= Chicago Relief and Aid Society =

American charitable organization

The Chicago Relief and Aid Society was one of several charitable organizations created in Chicago in the latter part of the 19th century to provide aid and support to people and families living in poverty. Founders of the organization modeled it after the Association for Improving the Condition of the Poor in New York.

==Early years==
The Chicago Relief and Aid Society was a philanthropic charitable organization formed in Chicago in 1851. With its incorporation, the Society was charged with administering private charity in the City of Chicago and was authorized to receive appropriations from the city, In addition to providing fuel, food, and other necessities the Society worked to find employment for those it helped. Though it was one of many relief and charitable organizations in Chicago during the mid-19th century, the Chicago Relief and Aid Society came to prominence when Mayor Roswell B. Mason appointed the Society as the primary relief organization for the city in the aftermath of the Great Chicago Fire.

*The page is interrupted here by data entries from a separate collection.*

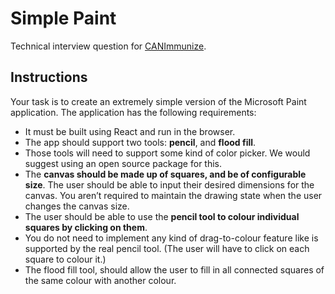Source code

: # Simple Paint

Technical interview question for [CANImmunize](https://www.canimmunize.ca/).

## Instructions

Your task is to create an extremely simple version of the Microsoft Paint application. The application has the following requirements:

- It must be built using React and run in the browser.
- The app should support two tools: **pencil**, and **flood fill**.
- Those tools will need to support some kind of color picker. We would suggest using an open source package for this.
- The **canvas should be made up of squares, and be of configurable size**. The user should be able to input their desired dimensions for the canvas. You aren’t required to maintain the drawing state when the user changes the canvas size.
- The user should be able to use the **pencil tool to colour individual squares by clicking on them**. 
- You do not need to implement any kind of drag-to-colour feature like is supported by the real pencil tool. (The user will have to click on each square to colour it.)
- The flood fill tool, should allow the user to fill in all connected squares of the same colour with another colour.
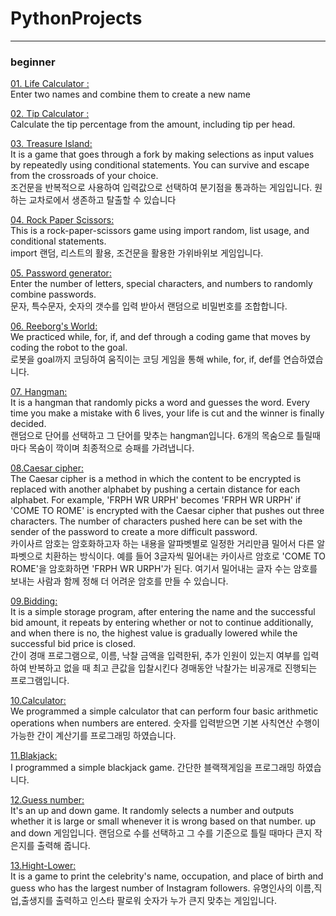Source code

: # PythonProjects
<hr>

### beginner

<p><a href="https://github.com/littleduck1219/PythonProjects/blob/main/01.beginner%20project/01.make%20name/01.life_calculator.ipynb">01. Life Calculator : </a><br>
          Enter two names and combine them to create a new name</p>
<p><a href="https://github.com/littleduck1219/PythonProjects/blob/main/01.beginner%20project/02.tip%20calculator/02.tip%20calculator.ipynb">02. Tip Calculator : </a><br>
          Calculate the tip percentage from the amount, including tip per head.</p>
<p><a href="https://github.com/littleduck1219/PythonProjects/blob/main/01.beginner%20project/03.treasure%20island/treasure_island.py">03. Treasure Island: </a><br>
          It is a game that goes through a fork by making selections as input values by repeatedly using conditional statements. You can survive and escape from the crossroads of your choice.<br>
          조건문을 반복적으로 사용하여 입력값으로 선택하여 분기점을 통과하는 게임입니다. 원하는 교차로에서 생존하고 탈출할 수 있습니다</p>
<p><a href="https://github.com/littleduck1219/PythonProjects/blob/main/01.beginner%20project/04.rockpaperscissor/04.rock_paper_scissor.py">04. Rock Paper Scissors: </a><br>
          This is a rock-paper-scissors game using import random, list usage, and conditional statements.<br>
          import 랜덤, 리스트의 활용, 조건문을 활용한 가위바위보 게임입니다.</p>
<p><a href="https://github.com/littleduck1219/PythonProjects/tree/main/01.beginner%20project/05.password%20generator">05. Password generator: </a><br>
          Enter the number of letters, special characters, and numbers to randomly combine passwords.<br>
          문자, 특수문자, 숫자의 갯수를 입력 받아서 랜덤으로 비밀번호를 조합합니다.</p>
<p><a href="https://github.com/littleduck1219/PythonProjects/tree/main/01.beginner%20project/06.Reeborg's%20World">06. Reeborg's World: </a><br>
          We practiced while, for, if, and def through a coding game that moves by coding the robot to the goal.<br>
          로봇을 goal까지 코딩하여 움직이는 코딩 게임을 통해 while, for, if, def를 연습하였습니다.</p>
<p><a href="https://github.com/littleduck1219/PythonProjects/tree/main/01.beginner%20project/07.hangman">07. Hangman: </a><br>
          It is a hangman that randomly picks a word and guesses the word. Every time you make a mistake with 6 lives, your life is cut and the winner is finally decided.<br>
          랜덤으로 단어를 선택하고 그 단어를 맞추는 hangman입니다. 6개의 목숨으로 틀릴때마다 목숨이 깍이며 최종적으로 승패를 가려냅니다.</p>
<p><a href="https://github.com/littleduck1219/PythonProjects/tree/main/01.beginner%20project/08.Caesar%20cipher">08.Caesar cipher: </a><br>
          The Caesar cipher is a method in which the content to be encrypted is replaced with another alphabet by pushing a certain distance for each alphabet. For example, 'FRPH WR URPH' becomes 'FRPH WR URPH' if 'COME TO ROME' is encrypted with the Caesar cipher that pushes out three characters. The number of characters pushed here can be set with the sender of the password to create a more difficult password.<br>
          카이사르 암호는 암호화하고자 하는 내용을 알파벳별로 일정한 거리만큼 밀어서 다른 알파벳으로 치환하는 방식이다. 예를 들어 3글자씩 밀어내는 카이사르 암호로 'COME TO ROME'을 암호화하면 'FRPH WR URPH'가 된다. 여기서 밀어내는 글자 수는 암호를 보내는 사람과 함께 정해 더 어려운 암호를 만들 수 있습니다.</p>
<p><a href="https://github.com/littleduck1219/PythonProjects/tree/main/01.beginner%20project/09.bidding">09.Bidding: </a><br>
          It is a simple storage program, after entering the name and the successful bid amount, it repeats by entering whether or not to continue additionally, and when there is no, the highest value is gradually lowered while the successful bid price is closed.<br>
          간이 경매 프로그램으로, 이름, 낙찰 금액을 입력한뒤, 추가 인원이 있는지 여부를 입력 하여 반복하고 없을 때 최고 큰값을 입찰시킨다 경매동안 낙찰가는 비공개로 진행되는 프로그램입니다.</p>
<p><a href="https://github.com/littleduck1219/PythonProjects/tree/main/01.beginner%20project/10.Calculator">10.Calculator: </a><br>
          We programmed a simple calculator that can perform four basic arithmetic operations when numbers are entered.
          숫자를 입력받으면 기본 사칙연산 수행이 가능한 간이 계산기를 프로그래밍 하였습니다.</p>
<p><a href="https://github.com/littleduck1219/PythonProjects/tree/main/01.beginner%20project/11.Blackjack">11.Blakjack: </a><br>
          I programmed a simple blackjack game.
          간단한 블랙잭게임을 프로그래밍 하였습니다.</p>
<p><a href="https://github.com/littleduck1219/PythonProjects/tree/main/01.beginner%20project/12.Guess%20number">12.Guess number: </a><br>
          It's an up and down game. It randomly selects a number and outputs whether it is large or small whenever it is wrong based on that number.
          up and down 게임입니다. 랜덤으로 수를 선택하고 그 수를 기준으로 틀릴 때마다 큰지 작은지를 출력해 줍니다. </p>
<p><a href="https://github.com/littleduck1219/PythonProjects/tree/main/01.beginner%20project/13.Hight-Lower">13.Hight-Lower: </a><br>
          It is a game to print the celebrity's name, occupation, and place of birth and guess who has the largest number of Instagram followers.
          유명인사의 이름,직업,출생지를 출력하고 인스타 팔로워 숫자가 누가 큰지 맞추는 게임입니다.</p>



          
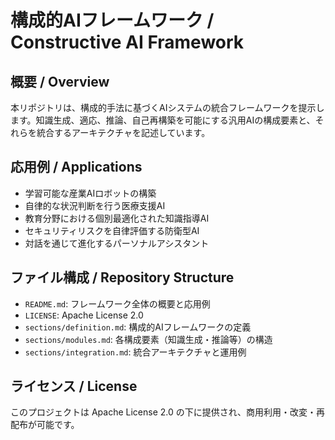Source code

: # 構成的AIフレームワーク / Constructive AI Framework

## 概要 / Overview
本リポジトリは、構成的手法に基づくAIシステムの統合フレームワークを提示します。知識生成、適応、推論、自己再構築を可能にする汎用AIの構成要素と、それらを統合するアーキテクチャを記述しています。

## 応用例 / Applications
- 学習可能な産業AIロボットの構築
- 自律的な状況判断を行う医療支援AI
- 教育分野における個別最適化された知識指導AI
- セキュリティリスクを自律評価する防衛型AI
- 対話を通じて進化するパーソナルアシスタント

## ファイル構成 / Repository Structure
- `README.md`: フレームワーク全体の概要と応用例
- `LICENSE`: Apache License 2.0
- `sections/definition.md`: 構成的AIフレームワークの定義
- `sections/modules.md`: 各構成要素（知識生成・推論等）の構造
- `sections/integration.md`: 統合アーキテクチャと運用例

## ライセンス / License
このプロジェクトは Apache License 2.0 の下に提供され、商用利用・改変・再配布が可能です。
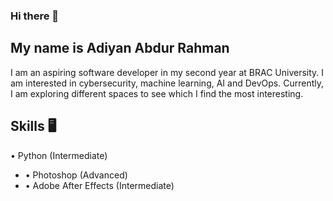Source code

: ### Hi there 👋
## My name is Adiyan Abdur Rahman
I am an aspiring software developer in my second year at BRAC University. I am interested in cybersecurity, machine learning, AI and DevOps. Currently, I am exploring different spaces to see which I find the most interesting.

## Skills 🖥️

• Python (Intermediate)
- • Photoshop (Advanced)
- • Adobe After Effects (Intermediate)

<!--
**AdiyanAbdurRahman/AdiyanAbdurRahman** is a ✨ _special_ ✨ repository because its `README.md` (this file) appears on your GitHub profile.

Here are some ideas to get you started:

- 🔭 I’m currently working on ...
- 🌱 I’m currently learning ...
- 👯 I’m looking to collaborate on ...
- 🤔 I’m looking for help with ...
- 💬 Ask me about ...
- 📫 How to reach me: ...
- 😄 Pronouns: ...
- ⚡ Fun fact: ...
-->
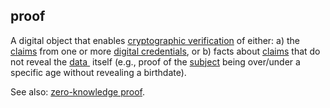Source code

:## proof

<p class="c8"><span>A digital object that enables </span><span class="c2"><a class="c3" href="#h.lbqfpvfmcmoq">cryptographic verification</a></span><span>&nbsp;of either: a) the </span><span class="c2"><a class="c3" href="#h.akieli6njkk5">claims</a></span><span>&nbsp;from one or more </span><span class="c2"><a class="c3" href="#h.ddna9lucn4k6">digital credentials</a></span><span>, or b) facts about </span><span class="c2"><a class="c3" href="#h.akieli6njkk5">claims</a></span><span>&nbsp;that do not reveal the </span><span class="c2"><a class="c3" href="#h.o783ayrrkc6g">data </a></span><span>&nbsp;itself (e.g., proof of the </span><span class="c2"><a class="c3" href="#h.voca6uuv1a4">subject</a></span><span class="c0">&nbsp;being over/under a specific age without revealing a birthdate).</span></p><p class="c8"><span>See also: </span><span class="c2"><a class="c3" href="#h.zc9pf8eexjs">zero-knowledge proof</a></span><span class="c0">.</span></p>

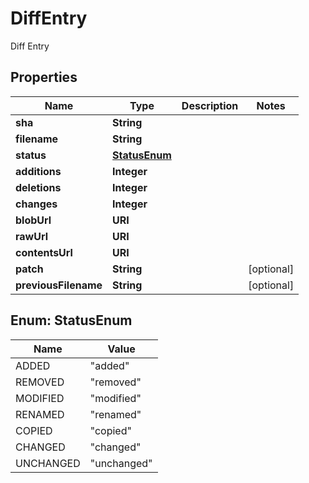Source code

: 

# DiffEntry

Diff Entry

## Properties

| Name | Type | Description | Notes |
|------------ | ------------- | ------------- | -------------|
|**sha** | **String** |  |  |
|**filename** | **String** |  |  |
|**status** | [**StatusEnum**](#StatusEnum) |  |  |
|**additions** | **Integer** |  |  |
|**deletions** | **Integer** |  |  |
|**changes** | **Integer** |  |  |
|**blobUrl** | **URI** |  |  |
|**rawUrl** | **URI** |  |  |
|**contentsUrl** | **URI** |  |  |
|**patch** | **String** |  |  [optional] |
|**previousFilename** | **String** |  |  [optional] |



## Enum: StatusEnum

| Name | Value |
|---- | -----|
| ADDED | &quot;added&quot; |
| REMOVED | &quot;removed&quot; |
| MODIFIED | &quot;modified&quot; |
| RENAMED | &quot;renamed&quot; |
| COPIED | &quot;copied&quot; |
| CHANGED | &quot;changed&quot; |
| UNCHANGED | &quot;unchanged&quot; |




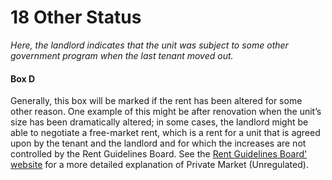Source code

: # 18 Other Status
_Here, the landlord indicates that the unit was subject to some other government program when the last tenant moved out._

#### Box D
Generally, this box will be marked if the rent has been altered for some other reason. One example of this might be after renovation when the unit’s size has been dramatically altered; in some cases, the landlord might be able to negotiate a free-market rent, which is a rent for a unit that is agreed upon by the tenant and the landlord and for which the increases are not controlled by the Rent Guidelines Board.  See the [Rent Guidelines Board' website](http://www1.nyc.gov/site/rentguidelinesboard/resources/housing-types.page) for a more detailed explanation of Private Market (Unregulated).
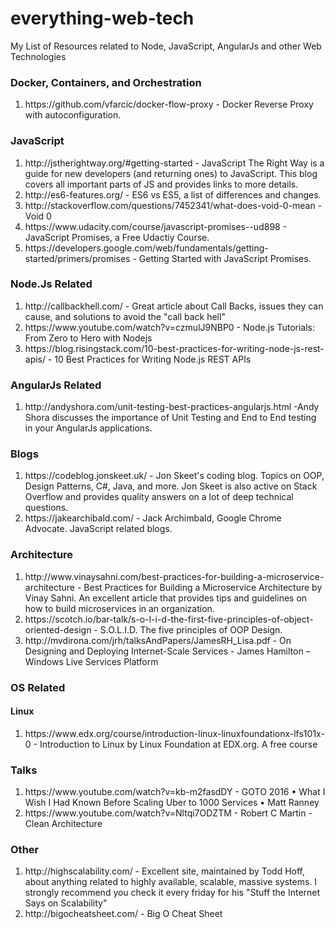 # everything-web-tech
My List of Resources related to Node, JavaScript, AngularJs and other Web Technologies

<h3>Docker, Containers, and Orchestration </h3>
<ol>
<li>https://github.com/vfarcic/docker-flow-proxy - Docker Reverse Proxy with autoconfiguration.</li>
</ol>
<h3>JavaScript</h3>
<ol> 
<li>http://jstherightway.org/#getting-started - JavaScript The Right Way is a guide for new developers (and returning ones) to JavaScript. This blog covers all important parts of JS and provides links to more details.</li>
<li>http://es6-features.org/ - ES6 vs ES5, a list of differences and changes. </li>

<li>http://stackoverflow.com/questions/7452341/what-does-void-0-mean - Void 0</li>
<li>https://www.udacity.com/course/javascript-promises--ud898 - JavaScript Promises, a Free Udactiy Course.</li>
<li>https://developers.google.com/web/fundamentals/getting-started/primers/promises - Getting Started with JavaScript Promises.</li>
</ol>

<h3>Node.Js Related</h3>
<ol> 
<li>http://callbackhell.com/ - Great article about Call Backs, issues they can cause, and solutions to avoid the "call back hell"</li>
<li>https://www.youtube.com/watch?v=czmulJ9NBP0 - Node.js Tutorials: From Zero to Hero with Nodejs</li>
<li> https://blog.risingstack.com/10-best-practices-for-writing-node-js-rest-apis/ - 10 Best Practices for Writing Node.js REST APIs </li>
</ol>

<h3>AngularJs Related</h3>
<ol> 
<li>http://andyshora.com/unit-testing-best-practices-angularjs.html -Andy Shora discusses the importance of Unit Testing and End to End testing in your AngularJs applications.</li></ol>

<h3>Blogs</h3>
<ol> 
<li>https://codeblog.jonskeet.uk/ - Jon Skeet's coding blog. Topics on OOP, Design Patterns, C#, Java, and more. Jon Skeet is also active on Stack Overflow and provides quality answers on a lot of deep technical questions.</li>
<li>https://jakearchibald.com/ - Jack Archimbald, Google Chrome Advocate. JavaScript related blogs.
</ol>

<h3>Architecture</h3>
<ol> 
<li>http://www.vinaysahni.com/best-practices-for-building-a-microservice-architecture - Best Practices for Building a Microservice Architecture by Vinay Sahni. An excellent article that provides tips and guidelines on how to build microservices in an organization.</li>

<li>https://scotch.io/bar-talk/s-o-l-i-d-the-first-five-principles-of-object-oriented-design - S.O.L.I.D. The five principles of OOP Design.</li>

<li>http://mvdirona.com/jrh/talksAndPapers/JamesRH_Lisa.pdf - On Designing and Deploying
Internet-Scale Services -
James Hamilton – Windows Live Services Platform </li>
</ol>

<h3>OS Related</h3>
<h4>Linux</h4>
<ol> 
<li>https://www.edx.org/course/introduction-linux-linuxfoundationx-lfs101x-0 - Introduction to Linux by Linux Foundation at EDX.org.  A free course</li></ol>

<h3>Talks</h3>
<ol>
<li>https://www.youtube.com/watch?v=kb-m2fasdDY - GOTO 2016 • What I Wish I Had Known Before Scaling Uber to 1000 Services • Matt Ranney</li>
<li>https://www.youtube.com/watch?v=Nltqi7ODZTM - Robert C Martin - Clean Architecture </li>
</ol>
<h3>Other</h3>
<ol> 
<li>http://highscalability.com/ - Excellent site, maintained by Todd Hoff, about anything related to highly available, scalable, massive systems. I strongly recommend you check it  every friday for his "Stuff the Internet Says on Scalability"</li>
<li>http://bigocheatsheet.com/ - Big O Cheat Sheet</li>
</ol>
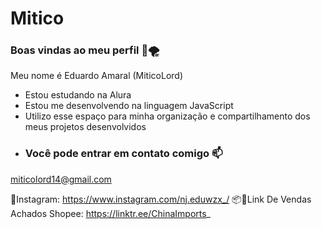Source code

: # Mitico
### Boas vindas ao meu perfil 👾🌪
Meu nome é Eduardo Amaral (MiticoLord)

- Estou estudando na Alura
- Estou me desenvolvendo na linguagem JavaScript
- Utilizo esse espaço para minha organização e compartilhamento dos meus projetos desenvolvidos
- ### Você pode entrar em contato comigo :mailbox:

miticolord14@gmail.com

📱Instagram: https://www.instagram.com/nj.eduwzx_/
📦🛒Link De Vendas Achados Shopee: https://linktr.ee/ChinaImports_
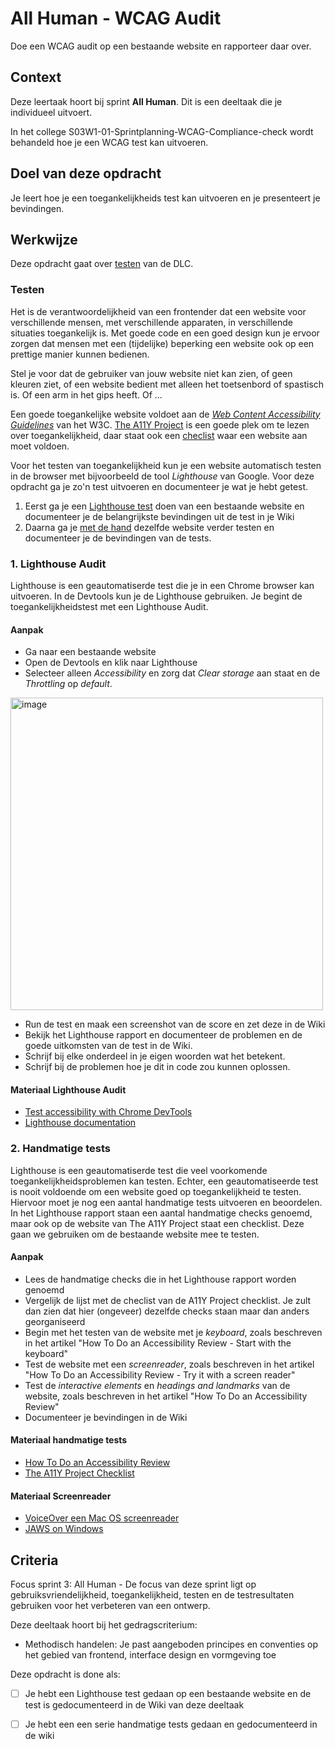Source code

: # All Human - WCAG Audit

Doe een WCAG audit op een bestaande website en rapporteer daar over.

## Context

Deze leertaak hoort bij sprint **All Human**. Dit is een deeltaak die je individueel uitvoert.

In het college S03W1-01-Sprintplanning-WCAG-Compliance-check wordt behandeld hoe je een WCAG test kan uitvoeren.



 
## Doel van deze opdracht

Je leert hoe je een toegankelijkheids test kan uitvoeren en je presenteert je bevindingen.


## Werkwijze
Deze opdracht gaat over [testen](#testen) van de DLC.


### Testen
<!-- *In de testfase test je of een website goed werkt.* -->

Het is de verantwoordelijkheid van een frontender dat een website voor verschillende mensen, met verschillende apparaten, in verschillende situaties toegankelijk is. Met goede code en een goed design kun je ervoor zorgen dat mensen met een (tijdelijke) beperking een website ook op een prettige manier kunnen bedienen. 

Stel je voor dat de gebruiker van jouw website niet kan zien, of geen kleuren ziet, of een website bedient met alleen het toetsenbord of spastisch is. Of een arm in het gips heeft. Of ... 

Een goede toegankelijke website voldoet aan de _[Web Content Accessibility Guidelines](https://www.w3.org/TR/WCAG21/)_ van het W3C. [The A11Y Project](https://www.a11yproject.com) is een goede plek om te lezen over toegankelijkheid, daar staat ook een [checlist](https://www.a11yproject.com/checklist/) waar een website aan moet voldoen. 

Voor het testen van toegankelijkheid kun je een website automatisch testen in de browser met bijvoorbeeld de tool _Lighthouse_ van Google. Voor deze opdracht ga je zo'n test uitvoeren en documenteer je wat je hebt getest.

1. Eerst ga je een [Lighthouse test](#1-lighthouse-audit) doen van een bestaande website en documenteer je de belangrijkste bevindingen uit de test in je Wiki
2. Daarna ga je [met de hand](#2-handmatige-tests) dezelfde website verder testen en documenteer je de bevindingen van de tests.


### 1. Lighthouse Audit

Lighthouse is een geautomatiserde test die je in een Chrome browser kan uitvoeren. In de Devtools kun je de Lighthouse gebruiken. Je begint de toegankelijkheidstest met een Lighthouse Audit.  

#### Aanpak

- Ga naar een bestaande website
- Open de Devtools en klik naar Lighthouse
- Selecteer alleen _Accessibility_ en zorg dat _Clear storage_ aan staat en de _Throttling_ op _default_. 
<img width="500" alt="image" src="https://user-images.githubusercontent.com/1391509/195625978-c079cbb8-35d0-4bf3-a381-7a74aa24ebb3.png">

- Run de test en maak een screenshot van de score en zet deze in de Wiki
- Bekijk het Lighthouse rapport en documenteer de problemen en de goede uitkomsten van de test in de Wiki. 
- Schrijf bij elke onderdeel in je eigen woorden wat het betekent. 
- Schrijf bij de problemen hoe je dit in code zou kunnen oplossen.


#### Materiaal Lighthouse Audit

 - [Test accessibility with Chrome DevTools](https://www.youtube.com/watch?v=b0Q5Zp_yKaU)
 - [Lighthouse documentation](https://developer.chrome.com/docs/lighthouse/accessibility/)


### 2. Handmatige tests

Lighthouse is een geautomatiserde test die veel voorkomende toegankelijkheidsproblemen kan testen. Echter, een geautomatiseerde test is nooit voldoende om een website goed op toegankelijkheid te testen. Hiervoor moet je nog een aantal handmatige tests uitvoeren en beoordelen. In het Lighthouse rapport staan een aantal handmatige checks genoemd, maar ook op de website van The A11Y Project staat een checklist. Deze gaan we gebruiken om de bestaande website mee te testen.

#### Aanpak

- Lees de handmatige checks die in het Lighthouse rapport worden genoemd
- Vergelijk de lijst met de checlist van de A11Y Project checklist. Je zult dan zien dat hier (ongeveer) dezelfde checks staan maar dan anders georganiseerd
- Begin met het testen van de website met je _keyboard_, zoals beschreven in het artikel "How To Do an Accessibility Review - Start with the keyboard"
- Test de website met een _screenreader_, zoals beschreven in het artikel "How To Do an Accessibility Review - Try it with a screen reader"
- Test de _interactive elements_ en _headings and landmarks_ van de website, zoals beschreven in het artikel "How To Do an Accessibility Review"
- Documenteer je bevindingen in de Wiki

#### Materiaal handmatige tests

- [How To Do an Accessibility Review](https://web.dev/how-to-review/)
- [The A11Y Project Checklist](https://www.a11yproject.com/checklist/)

#### Materiaal Screenreader
 - [VoiceOver een Mac OS screenreader](https://webaim.org/articles/voiceover/)
 - [JAWS on Windows](https://downloads.sensotec.be/Jaws/Sneltoetsen-JAWS2018.pdf)


## Criteria

Focus sprint 3: All Human - De focus van deze sprint ligt op gebruiksvriendelijkheid, toegankelijkheid, testen en de testresultaten gebruiken voor het verbeteren van een ontwerp.

Deze deeltaak hoort bij het gedragscriterium:

- Methodisch handelen: Je past aangeboden principes en conventies op het gebied van frontend, interface design en vormgeving toe

Deze opdracht is done als:

- [ ] Je hebt een Lighthouse test gedaan op een bestaande website en de test is gedocumenteerd in de Wiki van deze deeltaak
- [ ] Je hebt een een serie handmatige tests gedaan en gedocumenteerd in de wiki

==The Great Chicago Fire==
In weeks and months following the Fire, the Society provided a great deal of aid to the city's residents. The Society raised over $5 million from sources around the world to provide food, clothing, water, and fuel. Additionally 5,000 sewing machines were provided to women so they could make clothes for their families. Medical care was also a high priority and most notably, over 60,000 people were vaccinated against smallpox.

==Post Fire==
The fundraising efforts of the Society were so successful that when the official relief efforts stopped, the Society had a surplus of $600,000 in unspent funds. These funds supported Society programs for several years after the Fire. During the Panic of 1893 and its aftermath, the Chicago Relief and Aid Society came under criticism for its efforts to help the poor. It was the contention of the Society that poverty was a moral issue rather than an economic or social problem and as a result, a competing organization, the Central Relief Association, was formed as an alternative for helping those living in poverty in Chicago. The Central Relief Association was later renamed the Chicago Bureau of Charities, and the two organizations merged in 1909 to form the United Charities of Chicago.